Selon M. Trudel, dans sa forme actuelle, la Loi ne répond pas aux besoins des lanceurs d’alerte.
« La Loi vise les gestes illégaux qui sont commis au sein de l’appareil gouvernemental. Lorsqu’on entend la situation dénoncée par M. Robert, a priori, il n’y a pas d’acte répréhensible qui a été commis, on parle plutôt d’une attitude, de façon de faire, de comportements qui sont susceptibles de soulever des préoccupations, et on voit que cette loi-là, bien, finalement, elle n’est pas vraiment utile pour protéger les dénonciateurs », dit M. Trudel.
Pour l’ex-fonctionnaire Sylvie Therrien, le congédiement de l’agronome Louis Robert a les airs d’un déjà-vu amer. Mme Therrien a subi le même sort en 2013 après avoir transmis au Devoir des informations démontrant que les enquêteurs des services d’intégrité de Service Canada étaient soumis à des quotas de prestations à couper de l’ordre de 485 000 $ par année. La Loi sur la protection des fonctionnaires divulgateurs n’a été d’aucune utilité pour elle : ce qu’elle avait dénoncé ne constituait pas un acte répréhensible au sens de la Loi.

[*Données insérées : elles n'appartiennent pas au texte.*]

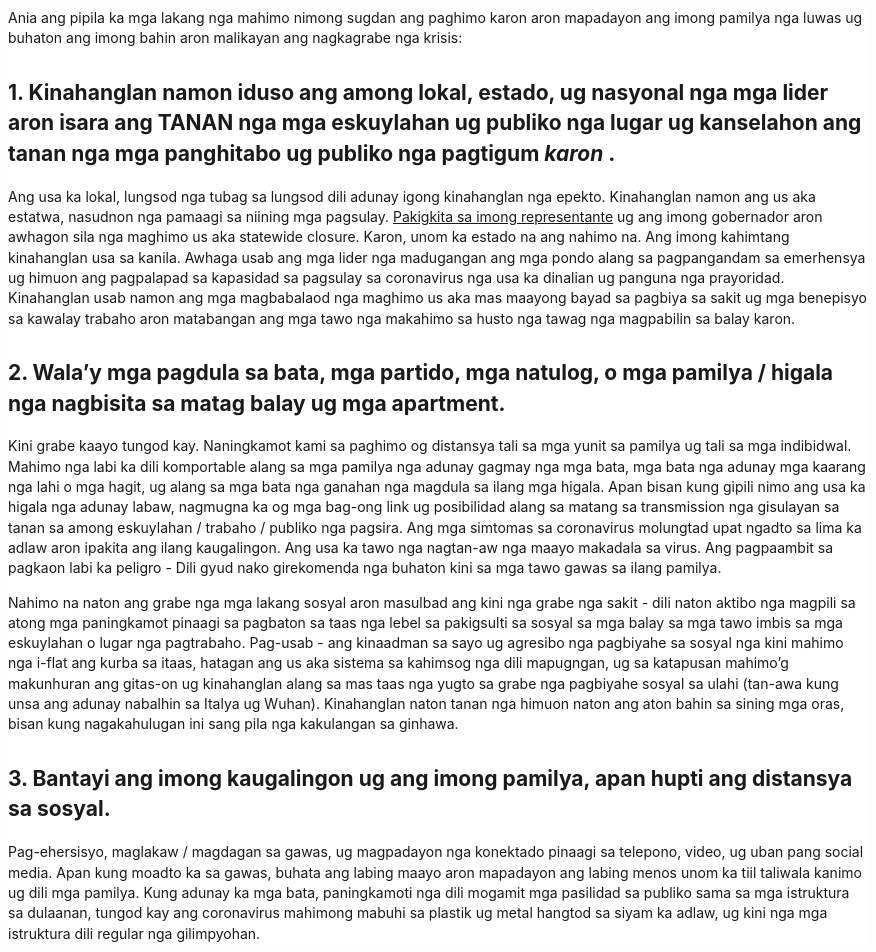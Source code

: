 Ania ang pipila ka mga lakang nga mahimo nimong sugdan ang paghimo karon aron mapadayon ang imong pamilya nga luwas ug buhaton ang imong bahin aron malikayan ang nagkagrabe nga krisis:

## 1\. Kinahanglan namon iduso ang among lokal, estado, ug nasyonal nga mga lider aron isara ang TANAN nga mga eskuylahan ug publiko nga lugar ug kanselahon ang tanan nga mga panghitabo ug publiko nga pagtigum _karon_ .

Ang usa ka lokal, lungsod nga tubag sa lungsod dili adunay igong kinahanglan nga epekto. Kinahanglan namon ang us aka estatwa, nasudnon nga pamaagi sa niining mga pagsulay. [Pakigkita sa imong representante](https://www.house.gov/representatives/find-your-representative) ug ang imong gobernador aron awhagon sila nga maghimo us aka statewide closure. Karon, unom ka estado na ang nahimo na. Ang imong kahimtang kinahanglan usa sa kanila. Awhaga usab ang mga lider nga madugangan ang mga pondo alang sa pagpangandam sa emerhensya ug himuon ang pagpalapad sa kapasidad sa pagsulay sa coronavirus nga usa ka dinalian ug panguna nga prayoridad. Kinahanglan usab namon ang mga magbabalaod nga maghimo us aka mas maayong bayad sa pagbiya sa sakit ug mga benepisyo sa kawalay trabaho aron matabangan ang mga tawo nga makahimo sa husto nga tawag nga magpabilin sa balay karon.

## 2\. Wala’y mga pagdula sa bata, mga partido, mga natulog, o mga pamilya / higala nga nagbisita sa matag balay ug mga apartment.

Kini grabe kaayo tungod kay. Naningkamot kami sa paghimo og distansya tali sa mga yunit sa pamilya ug tali sa mga indibidwal. Mahimo nga labi ka dili komportable alang sa mga pamilya nga adunay gagmay nga mga bata, mga bata nga adunay mga kaarang nga lahi o mga hagit, ug alang sa mga bata nga ganahan nga magdula sa ilang mga higala. Apan bisan kung gipili nimo ang usa ka higala nga adunay labaw, nagmugna ka og mga bag-ong link ug posibilidad alang sa matang sa transmission nga gisulayan sa tanan sa among eskuylahan / trabaho / publiko nga pagsira. Ang mga simtomas sa coronavirus molungtad upat ngadto sa lima ka adlaw aron ipakita ang ilang kaugalingon. Ang usa ka tawo nga nagtan-aw nga maayo makadala sa virus. Ang pagpaambit sa pagkaon labi ka peligro - Dili gyud nako girekomenda nga buhaton kini sa mga tawo gawas sa ilang pamilya.

Nahimo na naton ang grabe nga mga lakang sosyal aron masulbad ang kini nga grabe nga sakit - dili naton aktibo nga magpili sa atong mga paningkamot pinaagi sa pagbaton sa taas nga lebel sa pakigsulti sa sosyal sa mga balay sa mga tawo imbis sa mga eskuylahan o lugar nga pagtrabaho. Pag-usab - ang kinaadman sa sayo ug agresibo nga pagbiyahe sa sosyal nga kini mahimo nga i-flat ang kurba sa itaas, hatagan ang us aka sistema sa kahimsog nga dili mapugngan, ug sa katapusan mahimo’g makunhuran ang gitas-on ug kinahanglan alang sa mas taas nga yugto sa grabe nga pagbiyahe sosyal sa ulahi (tan-awa kung unsa ang adunay nabalhin sa Italya ug Wuhan). Kinahanglan naton tanan nga himuon naton ang aton bahin sa sining mga oras, bisan kung nagakahulugan ini sang pila nga kakulangan sa ginhawa.

## 3\. Bantayi ang imong kaugalingon ug ang imong pamilya, apan hupti ang distansya sa sosyal.

Pag-ehersisyo, maglakaw / magdagan sa gawas, ug magpadayon nga konektado pinaagi sa telepono, video, ug uban pang social media. Apan kung moadto ka sa gawas, buhata ang labing maayo aron mapadayon ang labing menos unom ka tiil taliwala kanimo ug dili mga pamilya. Kung adunay ka mga bata, paningkamoti nga dili mogamit mga pasilidad sa publiko sama sa mga istruktura sa dulaanan, tungod kay ang coronavirus mahimong mabuhi sa plastik ug metal hangtod sa siyam ka adlaw, ug kini nga mga istruktura dili regular nga gilimpyohan.
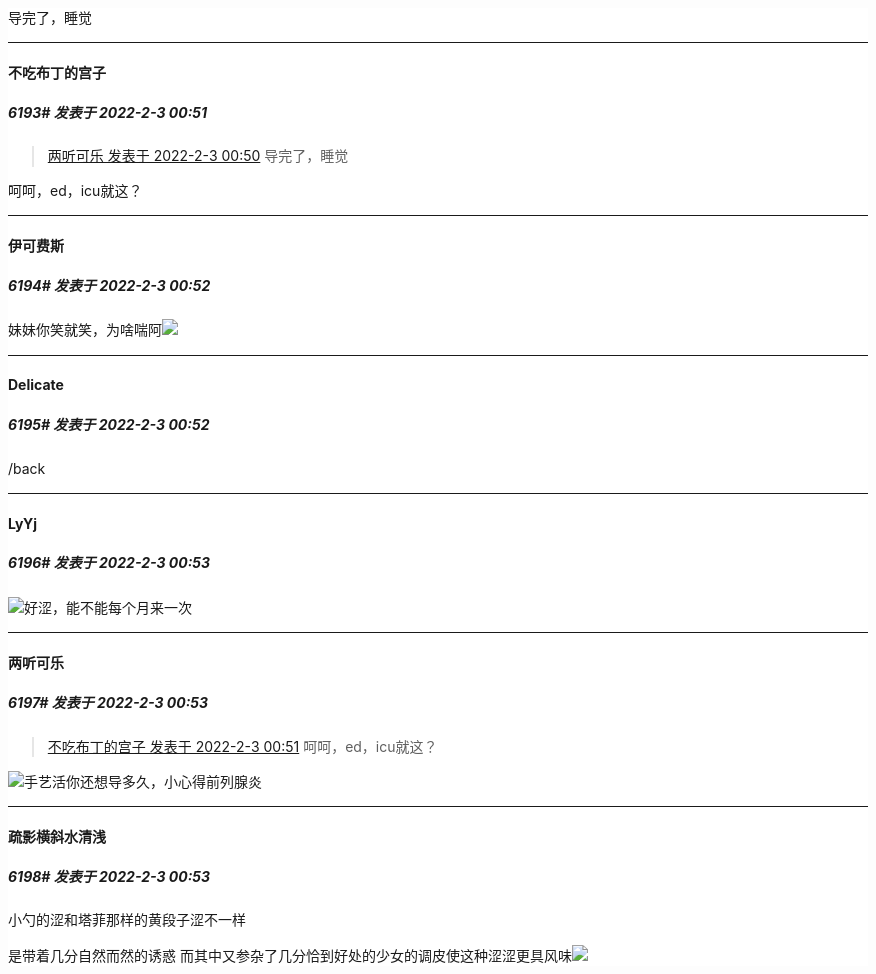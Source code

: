 导完了，睡觉

*****

####  不吃布丁的宫子  
##### 6193#       发表于 2022-2-3 00:51

<blockquote><a href="httphttps://bbs.saraba1st.com/2b/forum.php?mod=redirect&amp;goto=findpost&amp;pid=54526230&amp;ptid=2047771" target="_blank">两听可乐 发表于 2022-2-3 00:50</a>
导完了，睡觉</blockquote>
呵呵，ed，icu就这？

*****

####  伊可费斯  
##### 6194#       发表于 2022-2-3 00:52

妹妹你笑就笑，为啥喘阿<img src="https://static.saraba1st.com/image/smiley/face2017/043.png" referrerpolicy="no-referrer">

*****

####  Delicate  
##### 6195#       发表于 2022-2-3 00:52

/back



*****

####  LyYj  
##### 6196#       发表于 2022-2-3 00:53

<img src="https://static.saraba1st.com/image/smiley/face2017/081.png" referrerpolicy="no-referrer">好涩，能不能每个月来一次

*****

####  两听可乐  
##### 6197#       发表于 2022-2-3 00:53

<blockquote><a href="httphttps://bbs.saraba1st.com/2b/forum.php?mod=redirect&amp;goto=findpost&amp;pid=54526235&amp;ptid=2047771" target="_blank">不吃布丁的宫子 发表于 2022-2-3 00:51</a>
呵呵，ed，icu就这？</blockquote>
<img src="https://static.saraba1st.com/image/smiley/face2017/002.png" referrerpolicy="no-referrer">手艺活你还想导多久，小心得前列腺炎

*****

####  疏影横斜水清浅  
##### 6198#       发表于 2022-2-3 00:53

小勺的涩和塔菲那样的黄段子涩不一样

是带着几分自然而然的诱惑 而其中又参杂了几分恰到好处的少女的调皮使这种涩涩更具风味<img src="https://static.saraba1st.com/image/smiley/face2017/077.png" referrerpolicy="no-referrer">

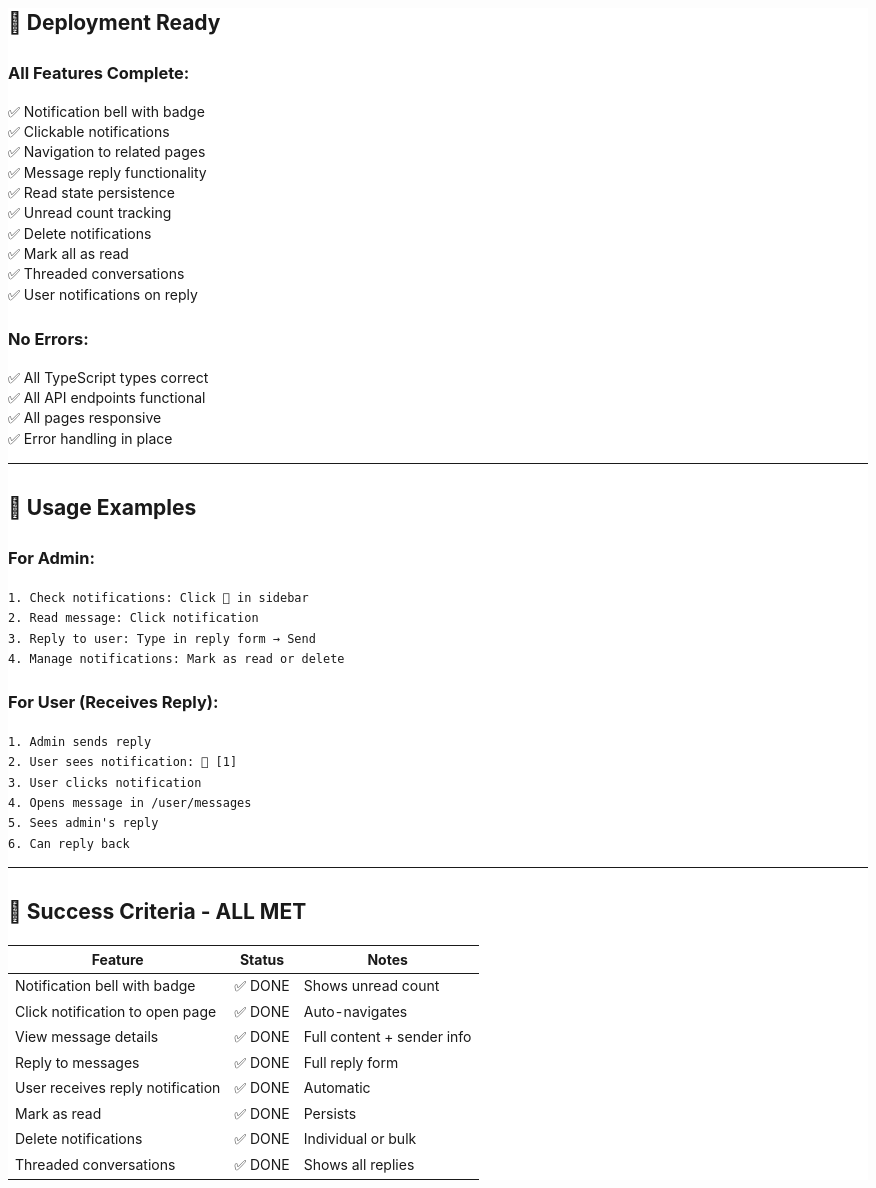 
## 🚀 Deployment Ready

### All Features Complete:
✅ Notification bell with badge  
✅ Clickable notifications  
✅ Navigation to related pages  
✅ Message reply functionality  
✅ Read state persistence  
✅ Unread count tracking  
✅ Delete notifications  
✅ Mark all as read  
✅ Threaded conversations  
✅ User notifications on reply  

### No Errors:
✅ All TypeScript types correct  
✅ All API endpoints functional  
✅ All pages responsive  
✅ Error handling in place  

---

## 📝 Usage Examples

### For Admin:
```
1. Check notifications: Click 🔔 in sidebar
2. Read message: Click notification
3. Reply to user: Type in reply form → Send
4. Manage notifications: Mark as read or delete
```

### For User (Receives Reply):
```
1. Admin sends reply
2. User sees notification: 🔔 [1]
3. User clicks notification
4. Opens message in /user/messages
5. Sees admin's reply
6. Can reply back
```

---

## 🎯 Success Criteria - ALL MET

| Feature | Status | Notes |
|---------|--------|-------|
| Notification bell with badge | ✅ DONE | Shows unread count |
| Click notification to open page | ✅ DONE | Auto-navigates |
| View message details | ✅ DONE | Full content + sender info |
| Reply to messages | ✅ DONE | Full reply form |
| User receives reply notification | ✅ DONE | Automatic |
| Mark as read | ✅ DONE | Persists |
| Delete notifications | ✅ DONE | Individual or bulk |
| Threaded conversations | ✅ DONE | Shows all replies |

« Ces lois censées protéger les lanceurs d’alerte sont comme des mensonges, disait Mme Therrien en entretien mercredi. On pense qu’on va être protégés, mais on se retrouve avec une enquête administrative et un congédiement, comme si on était des criminels. Ça se retourne contre nous, alors qu’on pensait faire quelque chose de bien en tant que citoyens responsables dans une démocratie. Le prix à payer est épouvantable. »
Congédiement contesté
Critiquant la sortie du ministre Lamontagne, le Parti québécois et Québec solidaire ont exigé que M. Robert soit réintégré dans ses fonctions.
« Est-ce que c’est monnaie courante que le gouvernement agisse ainsi avec les chercheurs ? […] Le ministre muselle-t-il ses scientifiques ? M. Lamontagne doit rassurer la population et réembaucher M. Robert avec compensation pour pertes encourues et, surtout, renforcer la Loi », estime la députée solidaire Émilise Lessard-Therrien.
Le député péquiste Sylvain Roy estime que la Loi doit rapidement être revue. « C’est inquiétant qu’on tente actuellement de faire taire des gens qui ont le devoir de dénoncer des situations qui peuvent être dommageables, et en ce moment, plutôt que d’améliorer les pratiques, on punit quelqu’un qui a osé signaler une situation dans un domaine déterminant, soit celui de l’utilisation des pesticides », souligne M. Roy.
Le SPGQ a indiqué qu’il contestera le congédiement de M. Robert. « Avec ses 32 ans d’expérience, sa loyauté, il considérait qu’il la devait plus à la santé des Québécois qu’à la protection des intérêts des entreprises privées. Nous, on considère qu’il mérite d’être défendu jusqu’au bout pour rétablir sa réputation et lui redonner l’honneur qu’il mérite pour tout ce qu’il a fait durant sa carrière et surtout son souci de protéger d’abord la santé publique en osant dénoncer », insiste M. Perron.